▸ RAW DATA
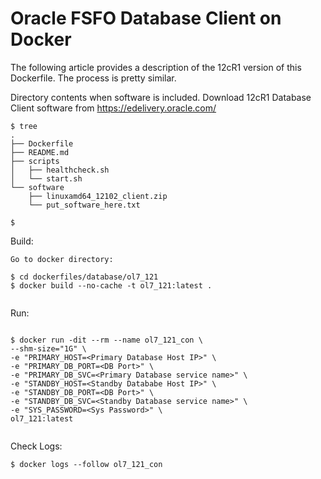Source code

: # Oracle FSFO Database Client on Docker

The following article provides a description of the 12cR1 version of this Dockerfile. The process is pretty similar.

Directory contents when software is included. Download 12cR1 Database Client software from https://edelivery.oracle.com/ 

```
$ tree
.
├── Dockerfile
├── README.md
├── scripts
│   ├── healthcheck.sh
│   └── start.sh
└── software
    ├── linuxamd64_12102_client.zip
    └── put_software_here.txt

$
```
Build:
```
Go to docker directory:

$ cd dockerfiles/database/ol7_121
$ docker build --no-cache -t ol7_121:latest .


```

Run:

```

$ docker run -dit --rm --name ol7_121_con \
--shm-size="1G" \
-e "PRIMARY_HOST=<Primary Database Host IP>" \
-e "PRIMARY_DB_PORT=<DB Port>" \
-e "PRIMARY_DB_SVC=<Primary Database service name>" \
-e "STANDBY_HOST=<Standby Datababe Host IP>" \
-e "STANDBY_DB_PORT=<DB Port>" \
-e "STANDBY_DB_SVC=<Standby Database service name>" \
-e "SYS_PASSWORD=<Sys Password>" \
ol7_121:latest
 
```
    
Check Logs:
```
$ docker logs --follow ol7_121_con
```
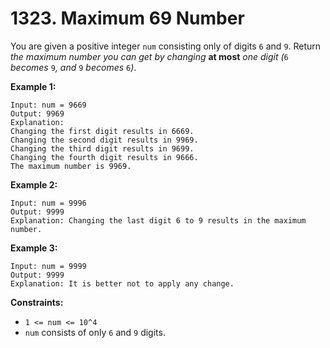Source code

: # 1323. Maximum 69 Number
You are given a positive integer `num` consisting only of digits `6` and `9`. Return *the maximum number you can get by changing* **at most** *one digit (*`6` *becomes* `9`*, and* `9` *becomes* `6`*)*.

**Example 1:**
```
Input: num = 9669
Output: 9969
Explanation: 
Changing the first digit results in 6669.
Changing the second digit results in 9969.
Changing the third digit results in 9699.
Changing the fourth digit results in 9666.
The maximum number is 9969.
```

**Example 2:**
```
Input: num = 9996
Output: 9999
Explanation: Changing the last digit 6 to 9 results in the maximum number.
```

**Example 3:**
```
Input: num = 9999
Output: 9999
Explanation: It is better not to apply any change.
```

**Constraints:**
- `1 <= num <= 10^4`
- `num` consists of only `6` and `9` digits.
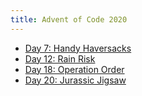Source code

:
 ```yaml
---
title: Advent of Code 2020
---
```


* [Day 7: Handy Haversacks](day/7/)
* [Day 12: Rain Risk](day/12/)
* [Day 18: Operation Order](day/18/)
* [Day 20: Jurassic Jigsaw](day/20/)
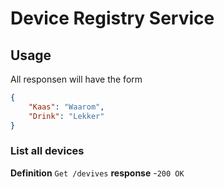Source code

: # Device Registry Service

## Usage

All responsen will have the form

```json
{
    "Kaas": "Waarom",
    "Drink": "Lekker"
}
```
### List all devices

**Definition**
`Get /devives`
**response**
-`200 OK`
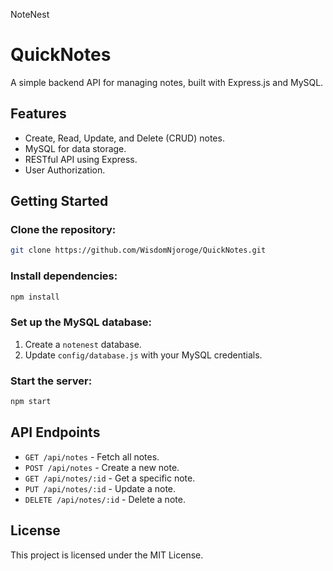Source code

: NoteNest
# QuickNotes

A simple backend API for managing notes, built with Express.js and MySQL.

## Features

- Create, Read, Update, and Delete (CRUD) notes.
- MySQL for data storage.
- RESTful API using Express.
- User Authorization.

## Getting Started

### Clone the repository:

```bash
git clone https://github.com/WisdomNjoroge/QuickNotes.git
```

### Install dependencies:

```bash
npm install
```

### Set up the MySQL database:

1. Create a `notenest` database.
2. Update `config/database.js` with your MySQL credentials.

### Start the server:

```bash
npm start
```

## API Endpoints

- `GET /api/notes` - Fetch all notes.
- `POST /api/notes` - Create a new note.
- `GET /api/notes/:id` - Get a specific note.
- `PUT /api/notes/:id` - Update a note.
- `DELETE /api/notes/:id` - Delete a note.

## License

This project is licensed under the MIT License.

▸ GOAL OF THE EXERCISE
Lines, not occurrences, are what count: report how many lines of the records above include the word "with", and nothing else.

▸ WRITTEN RESPONSE
2